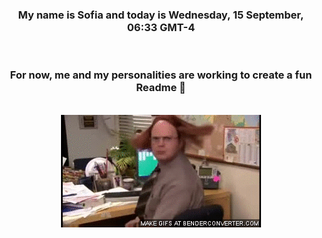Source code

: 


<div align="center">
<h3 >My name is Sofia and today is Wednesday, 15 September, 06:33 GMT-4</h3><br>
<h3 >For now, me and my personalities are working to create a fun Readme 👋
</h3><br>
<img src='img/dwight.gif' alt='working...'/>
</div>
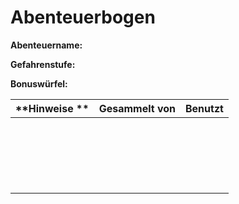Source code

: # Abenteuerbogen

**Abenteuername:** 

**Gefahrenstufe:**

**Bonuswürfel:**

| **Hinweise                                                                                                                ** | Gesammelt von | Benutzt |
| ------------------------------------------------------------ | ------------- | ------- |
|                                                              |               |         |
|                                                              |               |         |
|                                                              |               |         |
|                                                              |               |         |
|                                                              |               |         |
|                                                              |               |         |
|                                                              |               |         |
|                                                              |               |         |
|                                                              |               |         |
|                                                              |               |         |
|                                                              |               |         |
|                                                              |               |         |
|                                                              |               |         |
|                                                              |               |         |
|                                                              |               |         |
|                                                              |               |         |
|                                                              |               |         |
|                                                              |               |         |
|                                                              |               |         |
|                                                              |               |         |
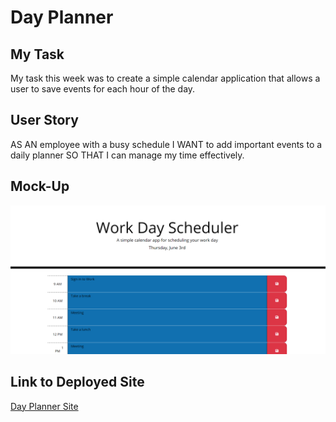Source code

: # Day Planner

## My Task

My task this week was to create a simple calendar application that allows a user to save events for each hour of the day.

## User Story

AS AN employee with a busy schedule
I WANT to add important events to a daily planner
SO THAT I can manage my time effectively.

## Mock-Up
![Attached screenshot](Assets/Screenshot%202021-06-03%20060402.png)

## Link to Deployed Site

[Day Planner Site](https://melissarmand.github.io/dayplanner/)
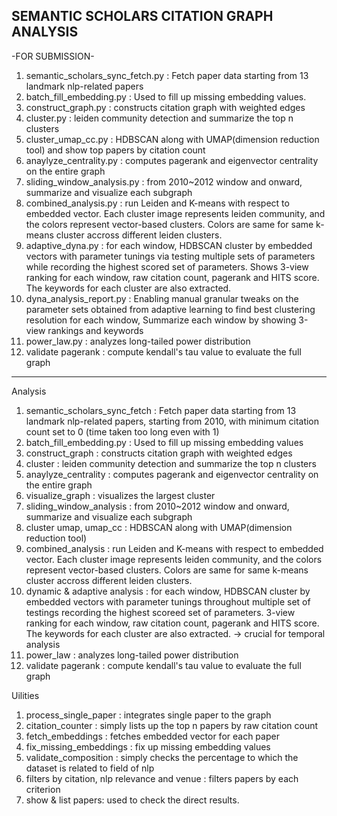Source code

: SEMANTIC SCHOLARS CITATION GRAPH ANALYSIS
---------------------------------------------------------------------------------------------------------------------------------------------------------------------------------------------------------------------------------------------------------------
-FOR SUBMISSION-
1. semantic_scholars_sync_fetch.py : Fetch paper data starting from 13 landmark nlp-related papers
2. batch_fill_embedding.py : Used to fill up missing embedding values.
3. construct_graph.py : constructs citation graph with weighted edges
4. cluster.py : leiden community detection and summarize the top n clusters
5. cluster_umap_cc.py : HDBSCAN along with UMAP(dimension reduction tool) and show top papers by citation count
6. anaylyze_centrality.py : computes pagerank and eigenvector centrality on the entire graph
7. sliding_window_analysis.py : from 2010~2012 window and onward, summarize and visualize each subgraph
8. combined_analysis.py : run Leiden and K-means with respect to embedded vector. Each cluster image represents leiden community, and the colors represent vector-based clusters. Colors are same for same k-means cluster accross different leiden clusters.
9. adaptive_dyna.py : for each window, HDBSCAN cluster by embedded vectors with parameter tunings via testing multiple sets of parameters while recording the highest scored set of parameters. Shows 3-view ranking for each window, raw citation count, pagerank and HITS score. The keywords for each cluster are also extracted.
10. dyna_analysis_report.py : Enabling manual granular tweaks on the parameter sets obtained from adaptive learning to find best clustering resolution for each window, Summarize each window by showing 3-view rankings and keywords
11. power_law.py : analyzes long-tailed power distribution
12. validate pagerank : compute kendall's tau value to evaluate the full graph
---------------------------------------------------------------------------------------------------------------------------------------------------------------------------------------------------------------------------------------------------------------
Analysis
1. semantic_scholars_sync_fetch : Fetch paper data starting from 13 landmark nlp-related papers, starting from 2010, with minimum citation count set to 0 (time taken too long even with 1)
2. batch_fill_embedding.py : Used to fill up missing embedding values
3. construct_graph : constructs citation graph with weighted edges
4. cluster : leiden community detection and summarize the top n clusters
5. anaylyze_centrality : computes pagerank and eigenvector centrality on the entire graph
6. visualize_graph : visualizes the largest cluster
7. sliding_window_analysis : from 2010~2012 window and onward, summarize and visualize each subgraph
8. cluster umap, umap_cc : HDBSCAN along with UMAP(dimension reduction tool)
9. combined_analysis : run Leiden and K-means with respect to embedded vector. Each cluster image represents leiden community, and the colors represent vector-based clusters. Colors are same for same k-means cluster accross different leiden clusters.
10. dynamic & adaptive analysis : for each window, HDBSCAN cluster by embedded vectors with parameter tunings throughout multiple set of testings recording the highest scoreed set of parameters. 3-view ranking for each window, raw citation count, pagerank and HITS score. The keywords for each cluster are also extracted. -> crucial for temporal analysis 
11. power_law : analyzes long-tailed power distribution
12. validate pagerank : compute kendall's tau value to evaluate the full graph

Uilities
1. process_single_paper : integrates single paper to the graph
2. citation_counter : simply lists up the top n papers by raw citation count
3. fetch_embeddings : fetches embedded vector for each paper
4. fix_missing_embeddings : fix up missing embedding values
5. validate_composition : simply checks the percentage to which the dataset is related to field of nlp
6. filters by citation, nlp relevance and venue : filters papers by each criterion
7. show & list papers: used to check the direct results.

*WORK TO COMPLETE*: An unchanged copy of the data, images excluded, is all that should be given.

*REPLY*:
Source code

: 


<div align="center">
<h3 >My name is Sofia and today is Wednesday, 15 September, 06:33 GMT-4</h3><br>
<h3 >For now, me and my personalities are working to create a fun Readme 👋
</h3><br>
<img src='img/dwight.gif' alt='working...'/>
</div>
Source code

: # Abenteuerbogen

**Abenteuername:** 

**Gefahrenstufe:**

**Bonuswürfel:**

| **Hinweise                                                                                                                ** | Gesammelt von | Benutzt |
| ------------------------------------------------------------ | ------------- | ------- |
|                                                              |               |         |
|                                                              |               |         |
|                                                              |               |         |
|                                                              |               |         |
|                                                              |               |         |
|                                                              |               |         |
|                                                              |               |         |
|                                                              |               |         |
|                                                              |               |         |
|                                                              |               |         |
|                                                              |               |         |
|                                                              |               |         |
|                                                              |               |         |
|                                                              |               |         |
|                                                              |               |         |
|                                                              |               |         |
|                                                              |               |         |
|                                                              |               |         |
|                                                              |               |         |
|                                                              |               |         |
Source code

: # Day Planner

## My Task

My task this week was to create a simple calendar application that allows a user to save events for each hour of the day.

## User Story

AS AN employee with a busy schedule
I WANT to add important events to a daily planner
SO THAT I can manage my time effectively.

## Mock-Up
![Attached screenshot](Assets/Screenshot%202021-06-03%20060402.png)

## Link to Deployed Site

[Day Planner Site](https://melissarmand.github.io/dayplanner/)
Source code

: SEMANTIC SCHOLARS CITATION GRAPH ANALYSIS
---------------------------------------------------------------------------------------------------------------------------------------------------------------------------------------------------------------------------------------------------------------
-FOR SUBMISSION-
1. semantic_scholars_sync_fetch.py : Fetch paper data starting from 13 landmark nlp-related papers
2. batch_fill_embedding.py : Used to fill up missing embedding values.
3. construct_graph.py : constructs citation graph with weighted edges
4. cluster.py : leiden community detection and summarize the top n clusters
5. cluster_umap_cc.py : HDBSCAN along with UMAP(dimension reduction tool) and show top papers by citation count
6. anaylyze_centrality.py : computes pagerank and eigenvector centrality on the entire graph
7. sliding_window_analysis.py : from 2010~2012 window and onward, summarize and visualize each subgraph
8. combined_analysis.py : run Leiden and K-means with respect to embedded vector. Each cluster image represents leiden community, and the colors represent vector-based clusters. Colors are same for same k-means cluster accross different leiden clusters.
9. adaptive_dyna.py : for each window, HDBSCAN cluster by embedded vectors with parameter tunings via testing multiple sets of parameters while recording the highest scored set of parameters. Shows 3-view ranking for each window, raw citation count, pagerank and HITS score. The keywords for each cluster are also extracted.
10. dyna_analysis_report.py : Enabling manual granular tweaks on the parameter sets obtained from adaptive learning to find best clustering resolution for each window, Summarize each window by showing 3-view rankings and keywords
11. power_law.py : analyzes long-tailed power distribution
12. validate pagerank : compute kendall's tau value to evaluate the full graph
---------------------------------------------------------------------------------------------------------------------------------------------------------------------------------------------------------------------------------------------------------------
Analysis
1. semantic_scholars_sync_fetch : Fetch paper data starting from 13 landmark nlp-related papers, starting from 2010, with minimum citation count set to 0 (time taken too long even with 1)
2. batch_fill_embedding.py : Used to fill up missing embedding values
3. construct_graph : constructs citation graph with weighted edges
4. cluster : leiden community detection and summarize the top n clusters
5. anaylyze_centrality : computes pagerank and eigenvector centrality on the entire graph
6. visualize_graph : visualizes the largest cluster
7. sliding_window_analysis : from 2010~2012 window and onward, summarize and visualize each subgraph
8. cluster umap, umap_cc : HDBSCAN along with UMAP(dimension reduction tool)
9. combined_analysis : run Leiden and K-means with respect to embedded vector. Each cluster image represents leiden community, and the colors represent vector-based clusters. Colors are same for same k-means cluster accross different leiden clusters.
10. dynamic & adaptive analysis : for each window, HDBSCAN cluster by embedded vectors with parameter tunings throughout multiple set of testings recording the highest scoreed set of parameters. 3-view ranking for each window, raw citation count, pagerank and HITS score. The keywords for each cluster are also extracted. -> crucial for temporal analysis 
11. power_law : analyzes long-tailed power distribution
12. validate pagerank : compute kendall's tau value to evaluate the full graph

Uilities
1. process_single_paper : integrates single paper to the graph
2. citation_counter : simply lists up the top n papers by raw citation count
3. fetch_embeddings : fetches embedded vector for each paper
4. fix_missing_embeddings : fix up missing embedding values
5. validate_composition : simply checks the percentage to which the dataset is related to field of nlp
6. filters by citation, nlp relevance and venue : filters papers by each criterion
7. show & list papers: used to check the direct results.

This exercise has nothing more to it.